Performance Best Practices

General

• Always re-use stubs and channels when possible.

• Use keepalive pings to keep HTTP/2 connections alive during periods of inactivity to allow initial RPCs to be made quickly without a delay (i.e. C++ channel arg GRPC_ARG_KEEPALIVE_TIME_MS).

• Use streaming RPCs when handling a long-lived logical flow of data from the client-to-server, server-to-client, or in both directions. Streams can avoid continuous RPC initiation, which includes connection load balancing at the client-side, starting a new HTTP/2 request at the transport layer, and invoking a user-defined method handler on the server side.

  Streams, however, cannot be load balanced once they have started and can be hard to debug for stream failures. They also might increase performance at a small scale but can reduce scalability due to load balancing and complexity, so they should only be used when they provide substantial performance or simplicity benefit to application logic. Use streams to optimize the application, not gRPC.

  Side note: This does not apply to Python (see Python section for details).

• (Special topic) Each gRPC channel uses 0 or more HTTP/2 connections and each connection usually has a limit on the number of concurrent streams. When the number of active RPCs on the connection reaches this limit, additional RPCs are queued in the client and must wait for active RPCs to finish before they are sent. Applications with high load or long-lived streaming RPCs might see performance issues because of this queueing. There are two possible solutions:

  1. Create a separate channel for each area of high load in the application.

  2. Use a pool of gRPC channels to distribute RPCs over multiple connections (channels must have different channel args to prevent re-use so define a use-specific channel arg such as channel number).

  Side note: The gRPC team has plans to add a feature to fix these performance issues (see grpc/grpc#21386 for more info), so any solution involving creating multiple channels is a temporary workaround that should eventually not be needed.

C++

• Do not use Sync API for performance sensitive servers. If performance and/or resource consumption are not concerns, use the Sync API as it is the simplest to implement for low-QPS services.
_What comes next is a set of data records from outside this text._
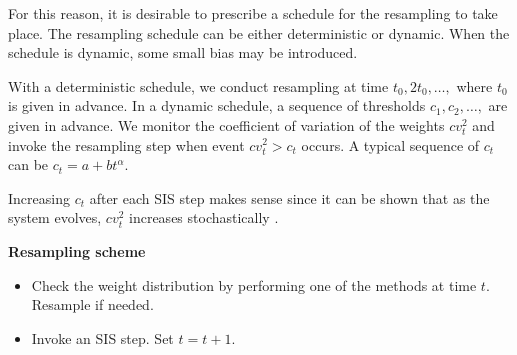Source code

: \documentclass[times, utf8, diplomski]{fer}
\begin{document}
For this reason, it is desirable to prescribe a schedule for the resampling to take place. The resampling schedule can be either deterministic or dynamic. When the schedule is dynamic, some small bias may be introduced.

With a deterministic schedule, we conduct resampling at time $t_0, 2t_0, \ldots,$ where $t_0$ is given in advance. In a dynamic schedule, a sequence of thresholds $c_1, c_2, \ldots,$ are given in advance. We monitor the coefficient of variation of the weights $cv_t^2$ and invoke the resampling step when event $cv_t^2 > c_t$ occurs. A typical sequence of $c_t$ can be $c_t = a + bt^\alpha$.

Increasing $c_t$ after each SIS step makes sense since it can be shown that as the system evolves, $cv_t^2$ increases stochastically \cite{Kong94}.

\vspace{10mm}
\textbf{Resampling scheme}
\begin{itemize}
\item{Check the weight distribution by performing one of the methods at time $t$. Resample if needed.}
\item{Invoke an SIS step. Set $t = t + 1$.}
\end{itemize}

%
%
\end{document}
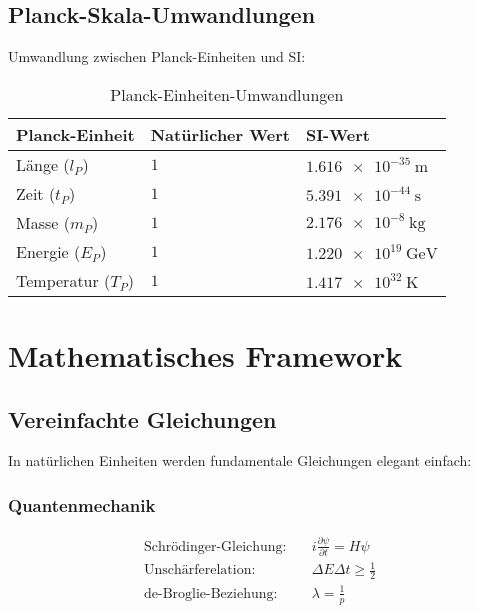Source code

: \documentclass[11pt,a4paper]{article}
\begin{document}
	\subsection{Planck-Skala-Umwandlungen}
	
	Umwandlung zwischen Planck-Einheiten und SI:
	
	\begin{table}[htbp]
		\centering
		\begin{adjustbox}{width=0.8\textwidth}
			\begin{tabular}{lll}
				\toprule
				\textbf{Planck-Einheit} & \textbf{Natürlicher Wert} & \textbf{SI-Wert} \\
				\midrule
				Länge ($l_P$) & $1$ & $\SI{1.616e-35}{\meter}$ \\
				Zeit ($t_P$) & $1$ & $\SI{5.391e-44}{\second}$ \\
				Masse ($m_P$) & $1$ & $\SI{2.176e-8}{\kilogram}$ \\
				Energie ($E_P$) & $1$ & $\SI{1.220e19}{\giga\electronvolt}$ \\
				Temperatur ($T_P$) & $1$ & $\SI{1.417e32}{\kelvin}$ \\
				\bottomrule
			\end{tabular}
		\end{adjustbox}
		\caption{Planck-Einheiten-Umwandlungen}
		\label{tab:planck_umwandlungen}
	\end{table}
	
	\section{Mathematisches Framework}
	
	\subsection{Vereinfachte Gleichungen}
	
	In natürlichen Einheiten werden fundamentale Gleichungen elegant einfach:
	
	\subsubsection{Quantenmechanik}
	\begin{align}
		\text{Schrödinger-Gleichung:} \quad & i\frac{\partial\psi}{\partial t} = H\psi \\
		\text{Unschärferelation:} \quad & \Delta E \Delta t \geq \frac{1}{2} \\
		\text{de-Broglie-Beziehung:} \quad & \lambda = \frac{1}{p}
	\end{align}
	
\end{document}
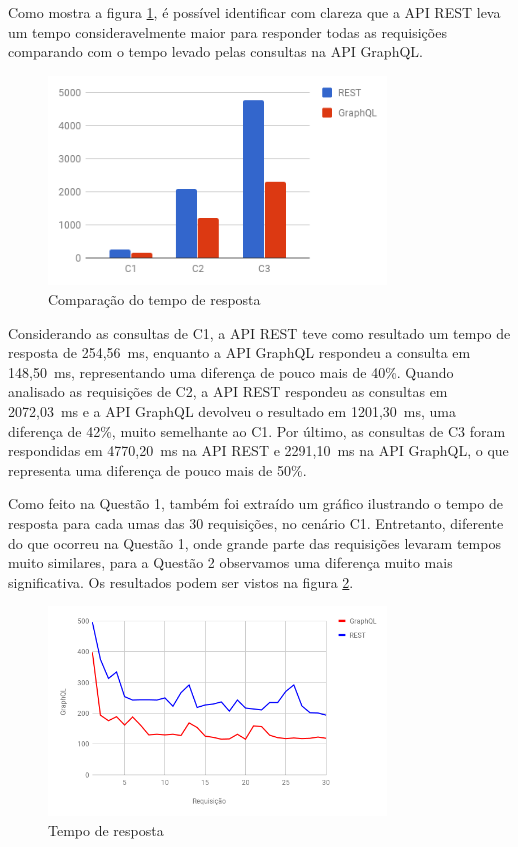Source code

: Como mostra a figura \ref{fig:q2-time}, é possível identificar com clareza que a API REST leva um tempo consideravelmente maior para responder todas as requisições comparando com o tempo levado pelas consultas na API GraphQL.

\begin{figure}[htbp]
    \centering
    \includegraphics[width=0.8\textwidth]{figuras/q2-time.png}
    \caption{Comparação do tempo de resposta}
    \label{fig:q2-time}
    \author{fonte: Autor}
\end{figure}

Considerando as consultas de C1, a API REST teve como resultado um tempo de resposta de 254,56~ms, enquanto a API GraphQL respondeu a consulta em 148,50~ms, representando uma diferença de pouco mais de 40\%. Quando analisado as requisições de C2, a API REST respondeu as consultas em 2072,03~ms e a API GraphQL devolveu o resultado em 1201,30~ms, uma diferença de 42\%, muito semelhante ao C1. Por último, as consultas de C3 foram respondidas em 4770,20~ms na API REST e 2291,10~ms na API GraphQL, o que representa uma diferença de pouco mais de 50\%.

Como feito na Questão 1, também foi extraído um gráfico ilustrando o tempo de resposta para cada umas das 30 requisições, no cenário C1. Entretanto, diferente do que ocorreu na Questão 1, onde grande parte das requisições levaram tempos muito similares, para a Questão 2 observamos uma diferença muito mais significativa. Os resultados podem ser vistos na figura \ref{fig:q2-time-line}.

\begin{figure}[htbp]
    \centering
    \includegraphics[width=0.8\textwidth]{figuras/q2-time-line.png}
    \caption{Tempo de resposta}
    \label{fig:q2-time-line}
\end{figure}

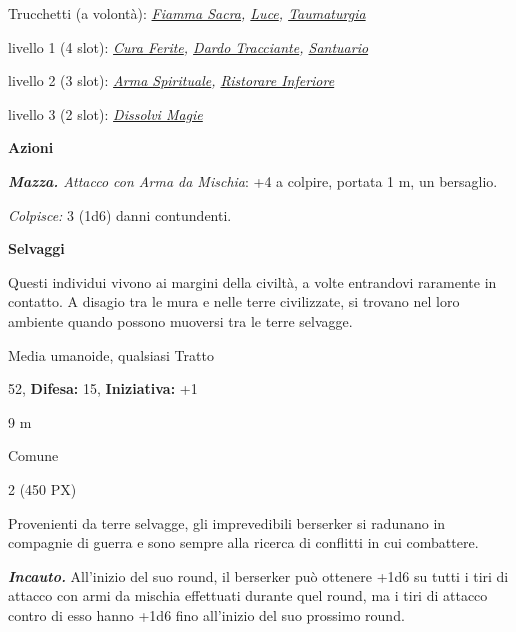 \begin{multicols}{2}
{Trucchetti (a volontà): \emph{\hyperlink{Fiamma Sacra}{Fiamma Sacra}, \hyperlink{Luce}{Luce}, \hyperlink{Taumaturgia}{Taumaturgia}}

livello 1 (4 slot): \emph{\hyperlink{Cura Ferite}{Cura Ferite}, \hyperlink{Dardo Tracciante}{Dardo Tracciante}, \hyperlink{Santuario}{Santuario}}

livello 2 (3 slot): \emph{\hyperlink{Arma Spirituale}{Arma Spirituale}, \hyperlink{Ristorare Inferiore}{Ristorare Inferiore}}

livello 3 (2 slot): \emph{\hyperlink{Dissolvi Magie}{Dissolvi Magie}}

\textbf{Azioni}

\emph{\textbf{Mazza.} Attacco con Arma da Mischia}: +4 a colpire, portata 1 m, un bersaglio.

\emph{Colpisce:} 3 (1d6) danni contundenti.

\medskip\textbf{Selvaggi}

Questi individui vivono ai margini della civiltà, a volte entrandovi raramente in contatto. A disagio tra le mura e nelle terre civilizzate, si trovano nel loro ambiente quando possono muoversi tra le terre selvagge.

\begin{description}[noitemsep, topsep=0pt, parsep=0pt, partopsep=0pt, leftmargin=0cm, labelwidth=2.2cm]
    \item[\textbf{Taglia/Tipo:}] Media umanoide, qualsiasi Tratto
    \item[\textbf{Caratt.:}] 
    \item[\textbf{Punti Ferita:}] 52,  \textbf{Difesa:} 15,  \textbf{Iniziativa:} +1
    \item[\textbf{Tiri Salvez.:}] 
    \item[\textbf{Movimento:}] 9 m
    \item[\textbf{Linguaggi:}] Comune
    \item[\textbf{Sfida:}] 2 (450 PX)\smallskip
\end{description}

Provenienti da terre selvagge, gli imprevedibili berserker si radunano in compagnie di guerra e sono sempre alla ricerca di conflitti in cui combattere.

\emph{\textbf{Incauto.}} All'inizio del suo round, il berserker può ottenere +1d6 su tutti i tiri di attacco con armi da mischia effettuati durante quel round, ma i tiri di attacco contro di esso hanno +1d6 fino all'inizio del suo prossimo round.

}
\end{multicols}
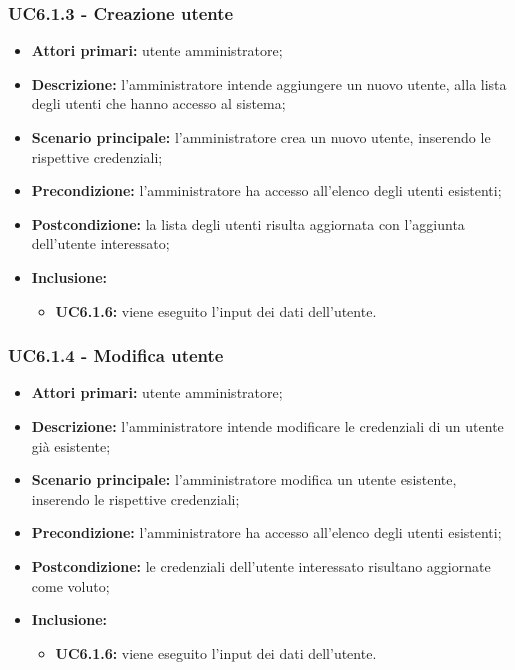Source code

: \subsubsection{UC6.1.3 - Creazione utente}
	\begin{itemize}
		\item \textbf{Attori primari:} utente amministratore;
		\item \textbf{Descrizione:} l'amministratore intende aggiungere un nuovo utente, alla lista degli utenti che hanno accesso al sistema;
		\item \textbf{Scenario principale:} l'amministratore crea un nuovo utente, inserendo le rispettive credenziali;
		\item \textbf{Precondizione:} l'amministratore ha accesso all'elenco degli utenti esistenti;
		\item \textbf{Postcondizione:} la lista degli utenti risulta aggiornata con l'aggiunta dell'utente interessato;
		\item \textbf{Inclusione:} 
		\begin{itemize}
			\item \textbf{UC6.1.6:} viene eseguito l'input dei dati dell'utente.
		\end{itemize}
	\end{itemize}

\subsubsection{UC6.1.4 - Modifica utente}
	\begin{itemize}
		\item \textbf{Attori primari:} utente amministratore;
		\item \textbf{Descrizione:} l'amministratore intende modificare le credenziali di un utente già esistente;
		\item \textbf{Scenario principale:} l'amministratore modifica un utente esistente, inserendo le rispettive credenziali;
		\item \textbf{Precondizione:} l'amministratore ha accesso all'elenco degli utenti esistenti;
		\item \textbf{Postcondizione:} le credenziali dell'utente interessato risultano aggiornate come voluto;
		\item \textbf{Inclusione:} 
		\begin{itemize}
			\item \textbf{UC6.1.6:} viene eseguito l'input dei dati dell'utente.
		\end{itemize}
	\end{itemize}

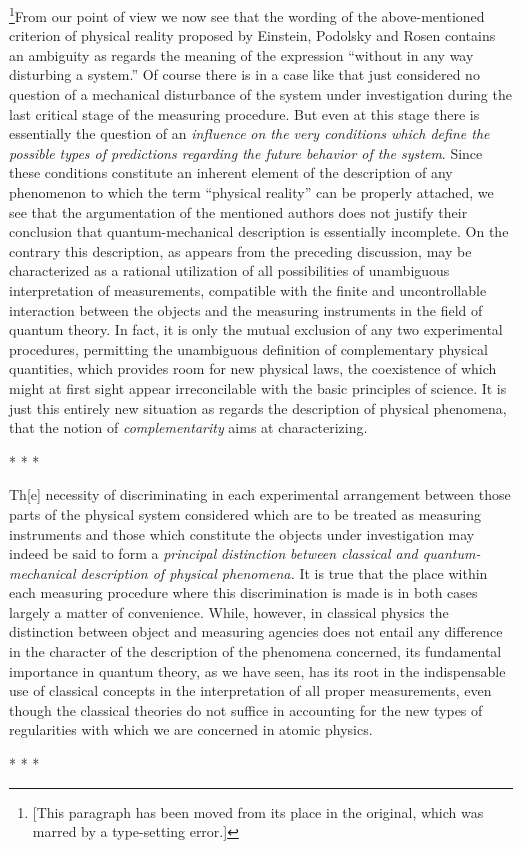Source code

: \documentclass[11pt]{memoir}
\begin{document}
\footnote{{[}This paragraph has been moved from its place in the
  original, which was marred by a type-setting error.{]}}From our point
of view we now see that the wording of the above-mentioned criterion of
physical reality proposed by Einstein, Podolsky and Rosen contains an
ambiguity as regards the meaning of the expression ``without in any way
disturbing a system.'' Of course there is in a case like that just
considered no question of a mechanical disturbance of the system under
investigation during the last critical stage of the measuring procedure.
But even at this stage there is essentially the question of an
\emph{influence} \emph{on the very conditions which define the possible}
\emph{types of predictions regarding the future behavior of the system}.
Since these conditions constitute an inherent element of the description
of any phenomenon to which the term ``physical reality'' can be properly
attached, we see that the argumentation of the mentioned authors does
not justify their conclusion that quantum-mechanical description is
essentially incomplete. On the contrary this description, as appears
from the preceding discussion, may be characterized as a rational
utilization of all possibilities of unambiguous interpretation of
measurements, compatible with the finite and uncontrollable interaction
between the objects and the measuring instruments in the field of
quantum theory. In fact, it is only the mutual exclusion of any two
experimental procedures, permitting the unambiguous definition of
complementary physical quantities, which provides room for new physical
laws, the coexistence of which might at first sight appear
irreconcilable with the basic principles of science. It is just this
entirely new situation as regards the description of physical phenomena,
that the notion of \emph{complementarity} aims at characterizing.\\
%
\centerline{* * *}
%
Th{[}e{]} necessity of discriminating in each experimental arrangement
between those parts of the physical system considered which are to be
treated as measuring instruments and those which constitute the objects
under investigation may indeed be said to form a \emph{principal}
\emph{distinction} \emph{between classical and quantum-mechanical
description of physical phenomena.} It is true that the place within
each measuring procedure where this discrimination is made is in both
cases largely a matter of convenience. While, however, in classical
physics the distinction between object and measuring agencies does not
entail any difference in the character of the description of the
phenomena concerned, its fundamental importance in quantum theory, as we
have seen, has its root in the indispensable use of classical concepts
in the interpretation of all proper measurements, even though the
classical theories do not suffice in accounting for the new types of
regularities with which we are concerned in atomic physics.\\
\centerline{* * *}
%
\end{document}
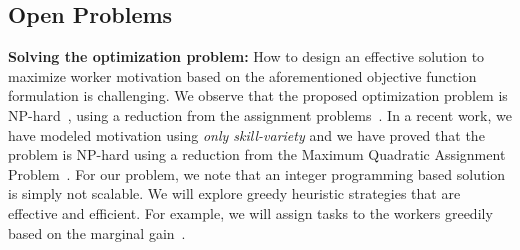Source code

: 


\vspace{-0.1in}
\subsection{Open Problems}
\vspace{-0.1in}
 {\bf  Solving the optimization problem:}
How to design an effective solution to maximize worker motivation based on the aforementioned objective function formulation is challenging. %
We observe that the proposed optimization problem is NP-hard~\cite{garey1979computers}, using a reduction from the assignment problems~\cite{roy2015task}. In a recent work, we have modeled motivation using {\em only skill-variety} and we have proved that the problem is NP-hard using a reduction from the Maximum Quadratic Assignment Problem~\cite{arkin2001approximating}. For our problem, we note that an integer programming based solution is simply not scalable. We will explore greedy heuristic strategies that are effective and efficient. For example, we will assign tasks to the workers greedily based on the marginal gain~\cite{roy2015task}.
• Favor callback API over other APIs for most RPCs, given that the application can avoid all blocking operations or blocking operations can be moved to a separate thread. The callback API is easier to use than the completion-queue async API but is currently slower for truly high-QPS workloads.

• If having to use the async completion-queue API, the best scalability trade-off is having numcpu’s threads. The ideal number of completion queues in relation to the number of threads can change over time (as gRPC C++ evolves), but as of gRPC 1.41 (Sept 2021), using 2 threads per completion queue seems to give the best performance.

• For the async completion-queue API, make sure to register enough server requests for the desired level of concurrency to avoid the server continuously getting stuck in a slow path that results in essentially serial request processing.

• (Special topic) gRPC::GenericStub can be useful in certain cases when there is high contention / CPU time spent on proto serialization. This class allows the application to directly send raw gRPC::ByteBuffer as data rather than serializing from some proto. This can also be helpful if the same data is being sent multiple times, with one explicit proto-to-ByteBuffer serialization followed by multiple ByteBuffer sends.

Java

• Use non-blocking stubs to parallelize RPCs.

• Provide a custom executor that limits the number of threads, based on your workload (cached (default), fixed, forkjoin, etc).

Python

• Streaming RPCs create extra threads for receiving and possibly sending the messages, which makes streaming RPCs much slower than unary RPCs in gRPC Python, unlike the other languages supported by gRPC.

• Using asyncio could improve performance.

• Using the future API in the sync stack results in the creation of an extra thread. Avoid the future API if possible.

• (Experimental) An experimental single-threaded unary-stream implementation is available via the SingleThreadedUnaryStream channel option, which can save up to 7% latency per message.